Each percentage point washes away a piece of the bargain.
There are still deals to be had, as sunbelt housing prices haven’t fully recovered from the 2008 crash – but Canadians should be aware that they’re entering a much more competitive market.
To illustrate that point, one longtime real-estate agent points at a Boca Raton highrise.
“If you ask me about that apartment (and say), ‘I’d like a two-bedroom,’ what you’re asking for might be sold,” says Sandy Yacker, motioning toward a random building as she drives up Florida’s coastal highway.
“I’d have to show you another building. We don’t have any inventory. The inventory was plentiful two years ago – now there might not be any in that building.”
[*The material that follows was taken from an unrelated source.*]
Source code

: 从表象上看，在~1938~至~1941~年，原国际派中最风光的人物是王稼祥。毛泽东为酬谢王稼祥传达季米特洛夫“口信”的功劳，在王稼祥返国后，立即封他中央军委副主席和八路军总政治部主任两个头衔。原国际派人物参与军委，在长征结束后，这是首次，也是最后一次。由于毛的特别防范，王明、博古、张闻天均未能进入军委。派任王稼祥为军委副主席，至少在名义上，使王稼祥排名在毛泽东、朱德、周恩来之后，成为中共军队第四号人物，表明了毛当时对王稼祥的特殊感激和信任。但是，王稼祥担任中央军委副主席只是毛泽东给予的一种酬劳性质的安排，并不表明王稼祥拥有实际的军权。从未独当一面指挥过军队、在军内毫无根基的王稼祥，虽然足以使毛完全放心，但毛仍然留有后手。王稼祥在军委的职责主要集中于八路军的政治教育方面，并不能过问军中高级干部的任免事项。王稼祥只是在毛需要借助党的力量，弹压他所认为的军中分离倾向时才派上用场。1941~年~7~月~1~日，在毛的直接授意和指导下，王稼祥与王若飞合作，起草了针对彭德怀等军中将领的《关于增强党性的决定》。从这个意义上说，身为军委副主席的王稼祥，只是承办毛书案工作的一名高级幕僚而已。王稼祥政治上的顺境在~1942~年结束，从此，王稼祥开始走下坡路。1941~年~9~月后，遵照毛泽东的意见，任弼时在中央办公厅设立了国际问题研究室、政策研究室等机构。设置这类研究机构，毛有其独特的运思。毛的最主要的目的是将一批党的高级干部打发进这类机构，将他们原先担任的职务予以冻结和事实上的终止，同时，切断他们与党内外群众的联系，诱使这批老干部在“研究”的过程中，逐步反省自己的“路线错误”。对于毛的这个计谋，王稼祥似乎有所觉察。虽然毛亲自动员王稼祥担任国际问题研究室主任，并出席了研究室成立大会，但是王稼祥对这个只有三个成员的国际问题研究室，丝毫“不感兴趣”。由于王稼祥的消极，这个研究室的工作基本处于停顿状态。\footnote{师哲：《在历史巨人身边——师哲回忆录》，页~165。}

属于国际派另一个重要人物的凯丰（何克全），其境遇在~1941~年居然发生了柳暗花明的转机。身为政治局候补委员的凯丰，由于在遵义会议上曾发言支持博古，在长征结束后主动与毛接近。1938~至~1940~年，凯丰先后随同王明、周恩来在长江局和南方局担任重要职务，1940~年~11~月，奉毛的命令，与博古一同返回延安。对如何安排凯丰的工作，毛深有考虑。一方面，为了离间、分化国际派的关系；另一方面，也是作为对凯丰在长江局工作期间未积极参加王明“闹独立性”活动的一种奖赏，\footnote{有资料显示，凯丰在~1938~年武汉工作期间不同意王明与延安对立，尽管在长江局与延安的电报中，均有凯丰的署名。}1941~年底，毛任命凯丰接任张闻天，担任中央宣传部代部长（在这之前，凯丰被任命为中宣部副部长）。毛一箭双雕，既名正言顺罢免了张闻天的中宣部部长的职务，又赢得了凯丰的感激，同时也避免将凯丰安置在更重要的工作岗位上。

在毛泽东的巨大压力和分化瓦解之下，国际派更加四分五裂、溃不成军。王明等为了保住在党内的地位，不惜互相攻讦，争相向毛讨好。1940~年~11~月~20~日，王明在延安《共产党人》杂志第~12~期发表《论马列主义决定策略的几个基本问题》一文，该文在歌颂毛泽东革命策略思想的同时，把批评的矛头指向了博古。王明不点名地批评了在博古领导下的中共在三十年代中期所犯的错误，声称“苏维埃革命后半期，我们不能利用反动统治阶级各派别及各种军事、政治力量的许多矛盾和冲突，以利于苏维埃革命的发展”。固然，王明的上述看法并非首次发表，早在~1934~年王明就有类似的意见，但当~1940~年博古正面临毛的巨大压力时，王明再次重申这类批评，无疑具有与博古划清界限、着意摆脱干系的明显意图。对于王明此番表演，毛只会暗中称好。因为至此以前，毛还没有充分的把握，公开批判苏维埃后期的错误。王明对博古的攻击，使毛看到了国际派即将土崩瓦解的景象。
Yacker’s seen a lot in her 74 years, nearly all of it spent in Florida and much of it spent working as a real estate agent.
She remembers seeing the elegant clothes along Miami’s South Beach, in a distant era when women wore gowns and men wore suits instead of today’s dental-floss fashions along Ocean Drive. She believes that was Harry Truman’s presidential motorcade she saw as a girl once, rolling by on Flagler Street.
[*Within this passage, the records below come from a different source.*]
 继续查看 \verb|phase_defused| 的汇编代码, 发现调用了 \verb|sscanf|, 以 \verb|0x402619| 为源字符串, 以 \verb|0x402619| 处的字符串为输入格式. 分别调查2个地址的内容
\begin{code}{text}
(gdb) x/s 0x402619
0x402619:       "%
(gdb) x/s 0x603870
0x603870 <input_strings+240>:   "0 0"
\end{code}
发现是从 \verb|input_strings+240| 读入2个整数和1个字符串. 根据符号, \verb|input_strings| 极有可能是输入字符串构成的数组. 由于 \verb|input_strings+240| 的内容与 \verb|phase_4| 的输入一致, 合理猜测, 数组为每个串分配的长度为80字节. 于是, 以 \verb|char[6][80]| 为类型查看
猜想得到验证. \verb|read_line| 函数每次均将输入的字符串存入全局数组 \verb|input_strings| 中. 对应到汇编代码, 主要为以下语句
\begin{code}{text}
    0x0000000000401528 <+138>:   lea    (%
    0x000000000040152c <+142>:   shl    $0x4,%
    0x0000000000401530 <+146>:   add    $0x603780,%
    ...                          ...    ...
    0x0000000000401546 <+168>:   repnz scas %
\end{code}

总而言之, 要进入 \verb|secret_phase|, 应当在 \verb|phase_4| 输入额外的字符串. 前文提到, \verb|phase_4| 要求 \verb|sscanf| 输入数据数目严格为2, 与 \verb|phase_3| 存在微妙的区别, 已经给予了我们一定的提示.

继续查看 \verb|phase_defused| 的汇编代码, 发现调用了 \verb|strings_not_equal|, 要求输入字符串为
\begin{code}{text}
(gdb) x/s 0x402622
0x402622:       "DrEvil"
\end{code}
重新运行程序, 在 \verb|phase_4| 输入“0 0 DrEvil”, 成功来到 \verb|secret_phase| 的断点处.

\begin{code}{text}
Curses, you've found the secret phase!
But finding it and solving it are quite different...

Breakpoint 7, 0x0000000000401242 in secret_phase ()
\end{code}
But she’s never seen anything like 2008.
In her own condo complex, one-bedroom villas that had gone for US$280,000 were suddenly being panic-sold at $110,000 by frail seniors who had to sell in a hurry, because they needed to move into specialized homes.
She says those units are now going for about $170,000, after a bounce last year. The latest trend might mean lesser deals for bargain-hunting foreigners, but what a relief for homeowners pounded by the crisis.
“It was a shock to your pocketbook,” she says of 2008.
“It’s no question… It was disturbing if you were trying to sell if, God forbid, an emergency came up – if a person got sick and couldn’t stay in their home,” Yacker said.
“But it’s started to rise in price.”
The shift is confirmed in numbers from the U.S. National Association of Realtors for 2013. They say U.S. sales activity increased by 9.1 percent, for their best year since 2006. The median home price shot up 11.5 percent, the biggest increase since 2005.
Meanwhile, though, U.S. home purchases by foreigners edged backward in 2012-13.
International-purchase numbers for the last calendar year aren’t out yet, but through March 2013 the total was $68.2 billion – still high, historically, but much lower than the $82.5 billion from 2011-12.
Canadians are the biggest international buyers of those U.S. homes, comprising one-quarter of foreign purchases. And Florida is their No. 1 choice – with 39 percent of Canadian purchases occurring there. That’s followed by 24 percent in Arizona, and single digits in California, Hawaii, Texas and other states.
One economist predicted an impact from the currency fluctuation, albeit a limited one.
Statistics crunched by the TD Bank for The Canadian Press suggest a 10 percent decline in the loonie likely means 250,000 less visitors per year to Florida, and a decrease in spending of about 0.7 percent of the state’s GDP (or somewhere between $250 million and $400 million).
But there’s a notable asterisk: Canadian visits to Florida have been growing so rapidly in recent years that even a dip would likely just mean that the growth continues, only slower.
This is after years in which Canadian visits to Florida increased 12 percent in 2010, followed by 6 percent, 6 percent and 3 percent in 2013. For this year, TD projects an increase in Canadian visits to the Sunshine State of two percent.
“I think the longer-term period of rapid growth – at least for the next few years – is probably behind us. I think we will see a pause in that trend,” said Derek Burleton, the vice-president and deputy chief economist of the TD Bank Financial Group.
“I’d say growth (is) pausing, but I don’t think we’re going to see the level of Canadian spending and involvement in the real-estate market go back to where it was five or 10 years ago (before the crash).”
He said the currency fluctuation will be felt far more in the northern U.S., in areas that have come to benefit from Canadian cross-border shoppers.
As for the Sunbelt, he said, the economics become a secondary factor. People are drawn there for reasons other than cost-savings and, with baby boomers retiring, he predicted Canadians will keep visiting and snapping up property to be close to the beach and the sunshine.
Bob Slack, a retired school principal from Ontario who has a home near Lakeland, Fla., concurred with that assessment.
Slack bought a home in Florida 16 years ago and has witnessed economic shifts before. He said people might spend a little less on a house, a little less on meals in restaurants, and a little less time on the golf course.
But they’ll mostly keep coming.
“There are many ways snowbirds cope with a fluctuating dollar,” Slack said. “People just adapt.”